# Learning Apache Spark · PySpark

Apache Spark is an open-source cluster-computing framework. Spark Core is the foundation of the overall project. It is exposed by three APIs (Java, Scala and Python). In this book we will present the Python API called Pyspark.

![Contexto de Spark](../images/slide1.png "Contexto de Spark")

## 0 · Spark's Workflow
Once the driver triggers an **action** on a RDD (we'll see later what those concepts are).
* Spark submits a **Job**, which is formed by basic work units called **tasks** (*one per RDD partition*)  
* **Tasks** are executed in parallel, one per partition of a single RDD, which form a **Stage**. (*Physical Unit of Execution*)
* A **job** can be made of one or more **stages**, organized in DAG (*Directed Acyclic Graphs*).
![Jobs](../images/slide2.png)
![Stages](../images/slide3.png)

## 1 · Open the Spark Context
First of all, we have to create a **SparkContext** object, which is the ***entry point*** to the Spark cluster. The driver hosts the SparkContext.
We can set the Spark Application Configuration by **SparkConf** object. For the moment we are going to set just two parameters,  
1. **AppName**: Application Name
2. **Master**: Cluster's master URL  
 * ***'local'***: Connect to localhost with just one worker.

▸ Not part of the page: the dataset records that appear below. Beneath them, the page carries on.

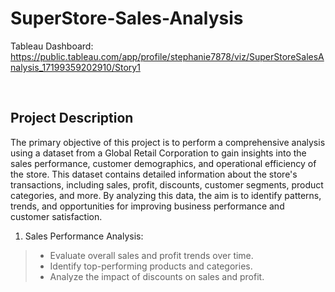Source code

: # SuperStore-Sales-Analysis

Tableau Dashboard: https://public.tableau.com/app/profile/stephanie7878/viz/SuperStoreSalesAnalysis_17199359202910/Story1

<br>

## Project Description
The primary objective of this project is to perform a comprehensive analysis using a dataset from a Global Retail Corporation to gain insights into the sales performance, customer demographics, and operational efficiency of the store. This dataset contains detailed information about the store's transactions, including sales, profit, discounts, customer segments, product categories, and more. By analyzing this data, the aim is to identify patterns, trends, and opportunities for improving business performance and customer satisfaction. 


1. Sales Performance Analysis:
> - Evaluate overall sales and profit trends over time.
> - Identify top-performing products and categories.
> - Analyze the impact of discounts on sales and profit.
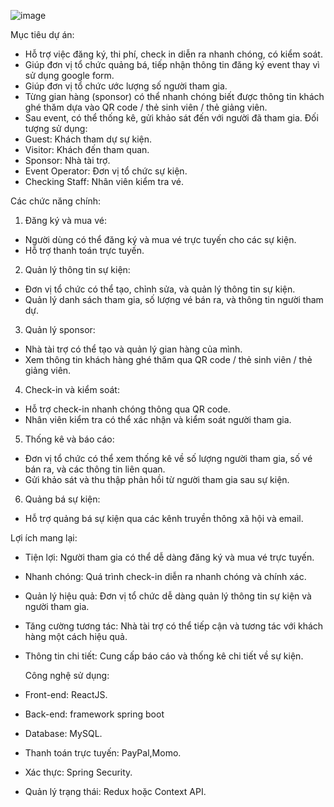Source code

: ![image](https://github.com/user-attachments/assets/ac41959d-69e3-408f-a908-5c93751a6c88)

Mục tiêu dự án:
- Hỗ trợ việc đăng ký, thi phí, check in diễn ra nhanh chóng, có kiểm soát.
-	Giúp đơn vị tổ chức quảng bá, tiếp nhận thông tin đăng ký event thay vì sử dụng google form.
-	Giúp đơn vị tổ chức ước lượng số người tham gia.
-	Từng gian hàng (sponsor) có thể nhanh chóng biết được thông tin khách ghé thăm dựa vào QR code / thẻ sinh viên / thẻ giảng viên.
-	Sau event, có thể thống kê, gửi khảo sát đến với người đã tham gia.
Đối tượng sử dụng:
-	Guest: Khách tham dự sự kiện.
-	Visitor: Khách đến tham quan.
-	Sponsor: Nhà tài trợ.
-	Event Operator: Đơn vị tổ chức sự kiện.
-	Checking Staff: Nhân viên kiểm tra vé.

Các chức năng chính:
1.	Đăng ký và mua vé:
-	Người dùng có thể đăng ký và mua vé trực tuyến cho các sự kiện.
-	Hỗ trợ thanh toán trực tuyến.
2.	Quản lý thông tin sự kiện:
-	Đơn vị tổ chức có thể tạo, chỉnh sửa, và quản lý thông tin sự kiện.
-	Quản lý danh sách tham gia, số lượng vé bán ra, và thông tin người tham dự.
3.	Quản lý sponsor:
-	Nhà tài trợ có thể tạo và quản lý gian hàng của mình.
-	Xem thông tin khách hàng ghé thăm qua QR code / thẻ sinh viên / thẻ giảng viên.
4.	Check-in và kiểm soát:
-	Hỗ trợ check-in nhanh chóng thông qua QR code.
-	Nhân viên kiểm tra có thể xác nhận và kiểm soát người tham gia.
5.	Thống kê và báo cáo:
-	Đơn vị tổ chức có thể xem thống kê về số lượng người tham gia, số vé bán ra, và các thông tin liên quan.
-	Gửi khảo sát và thu thập phản hồi từ người tham gia sau sự kiện.
6.	Quảng bá sự kiện:
-	Hỗ trợ quảng bá sự kiện qua các kênh truyền thông xã hội và email.

  Lợi ích mang lại:
-	Tiện lợi: Người tham gia có thể dễ dàng đăng ký và mua vé trực tuyến.
-	Nhanh chóng: Quá trình check-in diễn ra nhanh chóng và chính xác.
-	Quản lý hiệu quả: Đơn vị tổ chức dễ dàng quản lý thông tin sự kiện và người tham gia.
-	Tăng cường tương tác: Nhà tài trợ có thể tiếp cận và tương tác với khách hàng một cách hiệu quả.
-	Thông tin chi tiết: Cung cấp báo cáo và thống kê chi tiết về sự kiện.

 	Công nghệ sử dụng:
-	Front-end: ReactJS.
-	Back-end: framework spring boot
-	Database: MySQL.
-	Thanh toán trực tuyến: PayPal,Momo.
-	Xác thực: Spring Security.
-	Quản lý trạng thái: Redux hoặc Context API.
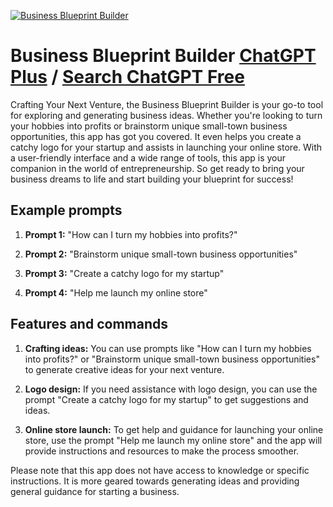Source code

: 
[![Business Blueprint Builder](https://files.oaiusercontent.com/file-KgjDZyTQPPg6MFPDsc1qGqN1?se=2123-10-18T13%3A41%3A20Z&sp=r&sv=2021-08-06&sr=b&rscc=max-age%3D31536000%2C%20immutable&rscd=attachment%3B%20filename%3D3a5d15ff-83bd-4413-b4bf-875d4a2dad7d.webp&sig=vNvU0/2JFgiIuzKaXFT0OlaFtpZ3vCfxysNt/tH17lI%3D)](https://chat.openai.com/g/g-3QWQwnWzn-business-blueprint-builder)

# Business Blueprint Builder [ChatGPT Plus](https://chat.openai.com/g/g-3QWQwnWzn-business-blueprint-builder) / [Search ChatGPT Free](https://gptcall.net/index.html#/?search=Business%20Blueprint%20Builder)

Crafting Your Next Venture, the Business Blueprint Builder is your go-to tool for exploring and generating business ideas. Whether you're looking to turn your hobbies into profits or brainstorm unique small-town business opportunities, this app has got you covered. It even helps you create a catchy logo for your startup and assists in launching your online store. With a user-friendly interface and a wide range of tools, this app is your companion in the world of entrepreneurship. So get ready to bring your business dreams to life and start building your blueprint for success!

## Example prompts

1. **Prompt 1:** "How can I turn my hobbies into profits?"

2. **Prompt 2:** "Brainstorm unique small-town business opportunities"

3. **Prompt 3:** "Create a catchy logo for my startup"

4. **Prompt 4:** "Help me launch my online store"

## Features and commands

1. **Crafting ideas:** You can use prompts like "How can I turn my hobbies into profits?" or "Brainstorm unique small-town business opportunities" to generate creative ideas for your next venture.

2. **Logo design:** If you need assistance with logo design, you can use the prompt "Create a catchy logo for my startup" to get suggestions and ideas.

3. **Online store launch:** To get help and guidance for launching your online store, use the prompt "Help me launch my online store" and the app will provide instructions and resources to make the process smoother.

Please note that this app does not have access to knowledge or specific instructions. It is more geared towards generating ideas and providing general guidance for starting a business.



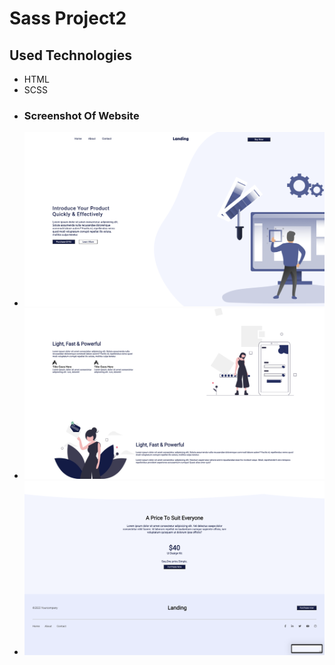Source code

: # Sass Project2
## Used Technologies 
* HTML
* SCSS
* ### Screenshot Of Website
* ![Ekran resmi1](https://github.com/CavdarEsra/Sass-Project2/blob/main/Sass1.png)
* ![Ekran resmi2](https://github.com/CavdarEsra/Sass-Project2/blob/main/Sass2.png)
* ![Ekran resmi3](https://github.com/CavdarEsra/Sass-Project2/blob/main/Sass3.png)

No parallelization at all.
 * ***'local[***\****]'***: Connect to localhost with as many workers as cores on our machine.

In [2]:
import pyspark

conf = pyspark.SparkConf().setAppName('MiPrimeraSparkApp').setMaster('local[*]') #Creamos la configuración
sc = pyspark.SparkContext(conf = conf) #Abrimos el contexto de Spark

#### Spark WebUI
We have just started the session locally. Let's connect to the port 4040, configured by default by the SparkConf as the WebUI. In this interface we can navigate through:
* Jobs
* Stages
* Environment
* Executors  
  
We could change the webUI port with *spark.ui.port* parameter, e.g. ***SparkConf.set("spark.ui.port","8080")***.
![SparkwebUI](../images/SparkwebUI.png)

## 2 · RDDs: Resilient Distributed Datasets
The basic data structure in Spark is called RDD, **Resilient Distributed Dataset**. They are data collections that can be operated in parallel. Collections are cutted into **partitions** and distributed among the **worker nodes**. We can parallelize data collections using different methods.
### Internal Structures
1. **.parallelize(** **):** Python collections, such as ***lists*** or ***tuples***
2. **.range(start, end = None,step = 1, numSlices = None):** It creates an ***integer RDD*** which contains elements from start to end, increased by step every element. If it is called with a single argument, start is set to 0

In [3]:
data = ['Pepa','1812-03-19',20,True]

distributedData = sc.parallelize(data)
print(distributedData.collect())

wordsList = ['cat', 'elephant', 'rat', 'rat', 'cat']
wordsRDD = sc.parallelize(wordsList, 5)
# numSlices=5, RDD's partition number
print(wordsRDD.collect())

wordsRDD.getNumPartitions()

['Pepa', '1812-03-19', 20, True]
['cat', 'elephant', 'rat', 'rat', 'cat']


5

In [3]:
secuencia = sc.range(2,12,2)
secuencia.collect()

[2, 4, 6, 8, 10]

### External Structures
1. **.textFile(name, minPartitions=None, use_unicode=True):** It creates a ***string RDD*** from a ***text file***
2. **.pickleFile(name, minPartitions=None):** It loads an RDD previously saved using ***.saveAsPickleFile()***
3. **.hadoopFile(** **):**
  
#### Recap. Data formats.
1. **Archivos de texto:** 
    * Delimited and readable text files
    * Inefficient reading
    * It does not support compression
2. **SequenceFile:** 
    * Binary data structure for key-value pairs datasets
    * *Row-based*
3. **Apache (Hadoop Distributed File System)**
    1. **Avro:** 
        * *Row-based*, binary and compact data format
        * Based on JSON embedded schemas 
    2. **Parquet:** 
        * *Column-based*, binary data format
        * Based on embedded schema
        * Structure based on row groups (50Mb < row.group < 1Gb) and column chunk.
        * It supports compression
  
![EstructuraDatos](../images/avroparquet.png)

In [4]:
Shakespeare = sc.textFile("../data/shakespeare.txt",1) #minPartitions=1
Shakespeare.take(5)

['The Project Gutenberg EBook of The Complete Works of William Shakespeare, by',
 'William Shakespeare',
 '',
 'This eBook is for the use of anyone anywhere at no cost and with',
 'almost no restrictions whatsoever.  You may copy it, give it away or']

In [5]:
rdd = sc.parallelize(range(1, 4)).map(lambda x: (x, "a" * x)) # Para entender los pair RDD, muévase más adelante.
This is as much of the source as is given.